Speaker identification: We use cosine similarity to match segment embeddings with pre-extracted speaker embeddings. By calculating the cosine distance (using scipy.spatial.distance.cosine), we can determine the identity of the speaker in each segment based on how similar the embeddings are to those of known speakers.

‍

This integrated approach of combining speaker diarization, embedding extraction, and cosine similarity allows for accurate identification of speakers, which enhances the management process and saves time.

For example, a developer can use this technology to summarize meeting recordings by identifying segments where the project manager is speaking enabling the developer to quickly review tasks assigned by the project manager without having to listen to the entire meeting.

Key benefits of speaker identification

Creating meeting summaries

Speaker identification can automatically create meeting summaries by identifying speakers individually.

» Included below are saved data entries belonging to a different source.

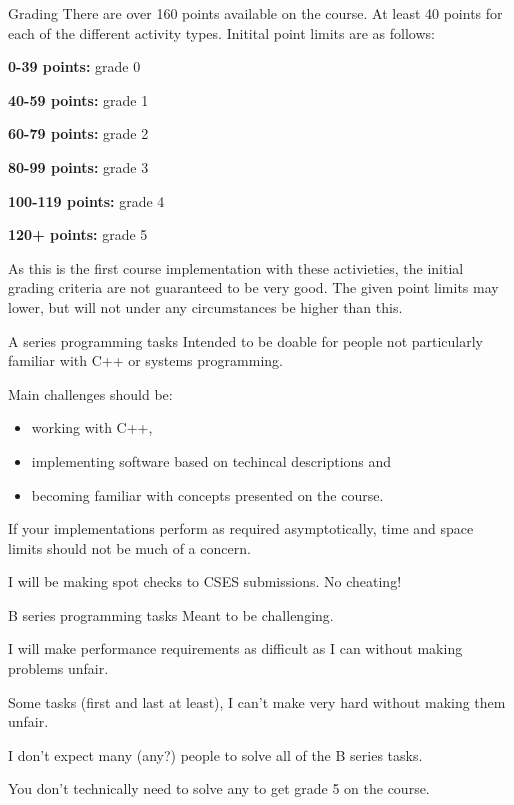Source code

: \documentclass[11pt, aspectratio=169, table]{beamer}
\begin{document}
\begin{frame}{Grading}
There are over 160 points available on the course. At least 40 points for each of the different
activity types. Initital point limits are as follows:
\begin{description}
\item{{\bf 0-39 points:}} grade 0
\item{{\bf 40-59 points:}} grade 1
\item{{\bf 60-79 points:}} grade 2
\item{{\bf 80-99 points:}} grade 3
\item{{\bf 100-119 points:}} grade 4
\item{{\bf 120+ points:}} grade 5
\end{description}

As this is the first course implementation with these activieties, the initial grading criteria 
are not guaranteed to be very good. The given point limits may lower, but will not under any 
circumstances be higher than this.
\end{frame}

\begin{frame}{A series programming tasks}
\setlength\parskip{\fill}
Intended to be doable for people not particularly familiar with C++ or systems programming.

Main challenges should be:
\begin{itemize}
	\item working with C++,
	\item implementing software based on techincal descriptions and
	\item becoming familiar with concepts presented on the course.
\end{itemize}

If your implementations perform as required asymptotically, time and space limits should not be much of a concern.

I will be making spot checks to CSES submissions. No cheating!
\end{frame}

\begin{frame}{B series programming tasks} 
\setlength\parskip{\fill}
Meant to be challenging.

I will make performance requirements as difficult as I can without making problems unfair.

Some tasks (first and last at least), I can't make very hard without making them unfair.

I don't expect many (any?) people to solve all of the B series tasks.

You don't technically need to solve any to get grade 5 on the course.
\end{frame}
\end{document}
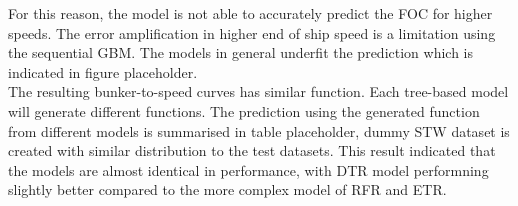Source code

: For this reason, the model is not able to accurately predict the FOC for higher speeds. The error amplification in higher end of ship speed is a limitation using the sequential GBM. The models in general underfit the prediction which is indicated in figure placeholder.\\

The resulting bunker-to-speed curves has similar function. Each tree-based model will generate different functions. The prediction using the generated function from different models is summarised in table placeholder, dummy STW dataset is created with similar distribution to the test datasets. This result indicated that the models are almost identical in performance, with DTR model performning slightly better compared to the more complex model of RFR and ETR.\\










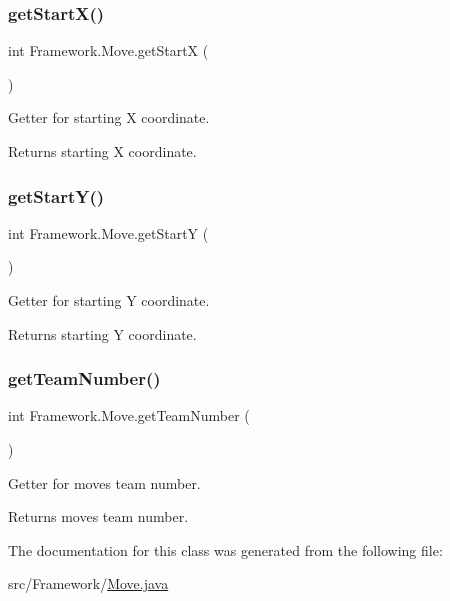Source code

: \subsubsection{\texorpdfstring{get\+Start\+X()}{getStartX()}}
{\footnotesize\ttfamily int Framework.\+Move.\+get\+StartX (\begin{DoxyParamCaption}{ }\end{DoxyParamCaption})}

Getter for starting X coordinate. \begin{DoxyReturn}{Returns}
starting X coordinate. 
\end{DoxyReturn}
\hypertarget{class_framework_1_1_move_ac1f0fed6c7606b78d2ff2707f2b768a9}{}\label{class_framework_1_1_move_ac1f0fed6c7606b78d2ff2707f2b768a9} 
\subsubsection{\texorpdfstring{get\+Start\+Y()}{getStartY()}}
{\footnotesize\ttfamily int Framework.\+Move.\+get\+StartY (\begin{DoxyParamCaption}{ }\end{DoxyParamCaption})}

Getter for starting Y coordinate. \begin{DoxyReturn}{Returns}
starting Y coordinate. 
\end{DoxyReturn}
\hypertarget{class_framework_1_1_move_ab5f197f193dbc46f5e49caf1389a1eb3}{}\label{class_framework_1_1_move_ab5f197f193dbc46f5e49caf1389a1eb3} 
\subsubsection{\texorpdfstring{get\+Team\+Number()}{getTeamNumber()}}
{\footnotesize\ttfamily int Framework.\+Move.\+get\+Team\+Number (\begin{DoxyParamCaption}{ }\end{DoxyParamCaption})}

Getter for move\textquotesingle{}s team number. \begin{DoxyReturn}{Returns}
move\textquotesingle{}s team number. 
\end{DoxyReturn}


The documentation for this class was generated from the following file\+:\begin{DoxyCompactItemize}
\item 
src/\+Framework/\hyperlink{_move_8java}{Move.\+java}\end{DoxyCompactItemize}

Essentially, it filters out unnecessary speakers, leaving only those who are relevant. This feature provides a detailed account of each participant's contributions, making it easier to review critical discussions.

Simplified speaker search

Speaker identification technology enables users to easily search for and retrieve specific segments of a meeting based on who is speaking. For instance, a team leader can quickly access instructions a project manager gives by directly navigating to those parts of the recording. This saves time and allows for better focus on relevant information.

Personalized meeting playback

Playing back meetings in a personalized way can be difficult when many people are involved. Speaker identification helps users tailor their playback experience to focus on parts where specific speakers are talking. This feature benefits participants who want to concentrate on particular discussions, making staying efficient and not overlooking important information more manageable.

Key difficulties of identifying speakers across meetings

Identifying who is speaking in different online meetings comes with several technical and practical challenges that can significantly impact how well the identification system works. Here are a few of the main difficulties we faced when developing the POC:

Resource management

Speaker ID systems, especially those analyzing multiple lengthy meetings, which need a lot of computing power. It's important to manage these resources well to keep the system running smoothly and efficiently. The main challenges involve dealing with large audio files and running complex deep-learning models without slowing down the system. As audio data grows, ensuring the system can handle heavier workloads without sacrificing performance becomes increasingly difficult. This means fine-tuning data processing pipelines and using better algorithms or more robust hardware.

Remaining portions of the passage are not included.